Big Data IoT Revolution has Embraced Even the Oldest of Industries
The last decade proved that Big Data is indeed the future. Every industry is pursuing it. From the auto industry to farming, we are seeing an acceleration of generated data that is tucked away into massive Data Lakes.
The automobile revolution, including continuous auto-health monitoring, one-push driver assistance, and fully connected cars, is pushing the frontier of data collection. New cars produced around 2020 will on average produce over four terabytes of data every day. Dealing with this massive amount of data will challenge and completely revolutionize the big data technology stack.
This growth in Big Data is not only restricted to consumer technologies; agriculture is going through a revolution in the area of Internet of Things (IoT). Sensors and actuators all across the already industrialized farm lands are producing thousands, if not millions of data measurements every second. The fight is on to revolutionize the experience of a farmer as more companies are pouring billions of dollars in ‘Big Ag Big Data’ research. From auto-piloted drones to deliver pesticides, to weather-proofed buried sensors giving second-by-second updates on the micro climate where plants grow, the Big Data IoT revolution has completely embraced even the oldest of industries.
With all this available data, expectations for reduced costs and bigger returns are high. However, many companies are realizing that the grass on the other “big data side” is not as green as they thought. While Big Data has provided boosts to the bottom line, the next generation of Big Data will require substantial investment into Big Insights, not just Big Data. This represents one of the biggest transformational changes yet to be seen in the IT world.

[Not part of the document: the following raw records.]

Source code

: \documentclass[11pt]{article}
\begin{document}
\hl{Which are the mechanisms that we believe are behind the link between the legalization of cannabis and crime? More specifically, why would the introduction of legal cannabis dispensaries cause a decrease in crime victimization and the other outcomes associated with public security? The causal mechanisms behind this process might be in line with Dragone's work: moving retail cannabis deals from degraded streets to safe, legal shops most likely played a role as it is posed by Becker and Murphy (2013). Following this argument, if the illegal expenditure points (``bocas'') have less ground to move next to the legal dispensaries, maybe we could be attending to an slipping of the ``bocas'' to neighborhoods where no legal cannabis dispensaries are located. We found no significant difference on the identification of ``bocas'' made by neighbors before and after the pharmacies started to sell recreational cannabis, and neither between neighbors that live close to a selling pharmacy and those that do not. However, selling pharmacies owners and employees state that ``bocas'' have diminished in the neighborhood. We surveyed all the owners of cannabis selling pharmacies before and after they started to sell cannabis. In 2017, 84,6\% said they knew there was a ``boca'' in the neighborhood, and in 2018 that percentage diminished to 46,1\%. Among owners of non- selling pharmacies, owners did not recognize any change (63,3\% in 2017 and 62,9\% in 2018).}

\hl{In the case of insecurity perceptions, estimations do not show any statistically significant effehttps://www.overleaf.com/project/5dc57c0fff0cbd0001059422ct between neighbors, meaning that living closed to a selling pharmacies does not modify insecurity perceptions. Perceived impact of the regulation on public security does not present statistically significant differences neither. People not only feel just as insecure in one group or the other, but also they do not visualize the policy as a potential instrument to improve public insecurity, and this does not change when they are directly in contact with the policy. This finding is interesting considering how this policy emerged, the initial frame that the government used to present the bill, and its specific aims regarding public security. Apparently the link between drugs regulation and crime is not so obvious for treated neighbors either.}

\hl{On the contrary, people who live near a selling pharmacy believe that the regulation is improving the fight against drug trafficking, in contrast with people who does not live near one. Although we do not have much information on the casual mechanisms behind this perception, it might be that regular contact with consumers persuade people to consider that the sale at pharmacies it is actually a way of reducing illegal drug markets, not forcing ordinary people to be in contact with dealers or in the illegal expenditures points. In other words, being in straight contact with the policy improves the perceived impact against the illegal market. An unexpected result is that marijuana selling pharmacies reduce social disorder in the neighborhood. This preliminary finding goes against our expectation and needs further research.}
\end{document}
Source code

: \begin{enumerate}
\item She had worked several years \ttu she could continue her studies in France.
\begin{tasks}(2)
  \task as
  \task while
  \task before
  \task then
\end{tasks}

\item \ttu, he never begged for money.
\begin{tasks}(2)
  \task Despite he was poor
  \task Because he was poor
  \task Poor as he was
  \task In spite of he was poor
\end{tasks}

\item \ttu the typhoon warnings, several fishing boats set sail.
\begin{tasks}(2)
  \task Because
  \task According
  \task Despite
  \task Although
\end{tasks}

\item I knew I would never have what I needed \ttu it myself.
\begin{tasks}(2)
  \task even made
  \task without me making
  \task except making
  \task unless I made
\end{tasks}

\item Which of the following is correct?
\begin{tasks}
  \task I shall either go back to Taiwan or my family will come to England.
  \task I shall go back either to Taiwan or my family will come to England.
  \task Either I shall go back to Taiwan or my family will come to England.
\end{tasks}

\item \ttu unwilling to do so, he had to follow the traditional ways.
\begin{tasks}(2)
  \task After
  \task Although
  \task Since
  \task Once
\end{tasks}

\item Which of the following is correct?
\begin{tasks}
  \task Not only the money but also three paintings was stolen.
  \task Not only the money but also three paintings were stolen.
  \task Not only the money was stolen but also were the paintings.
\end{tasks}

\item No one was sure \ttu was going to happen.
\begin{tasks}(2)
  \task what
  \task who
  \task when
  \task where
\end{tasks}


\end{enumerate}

This article discusses five important concepts that are sweeping the Big Data world..
Cloud transformation started with Infrastructure-as-a- Service (IaaS) revolution. IaaS provides IT Operations with the ability to seamlessly rent out servers without needing to physically maintain infrastructure within an organization. As industry catches up to this, Platform-as-a-Service (PaaS) is becoming the new reality. PaaS is further alleviating the IT pains by relieving them of mundane tasks like OS maintenance, and allowing them to focus on better goals, like cyber defense and faster compliance, all at a better cost.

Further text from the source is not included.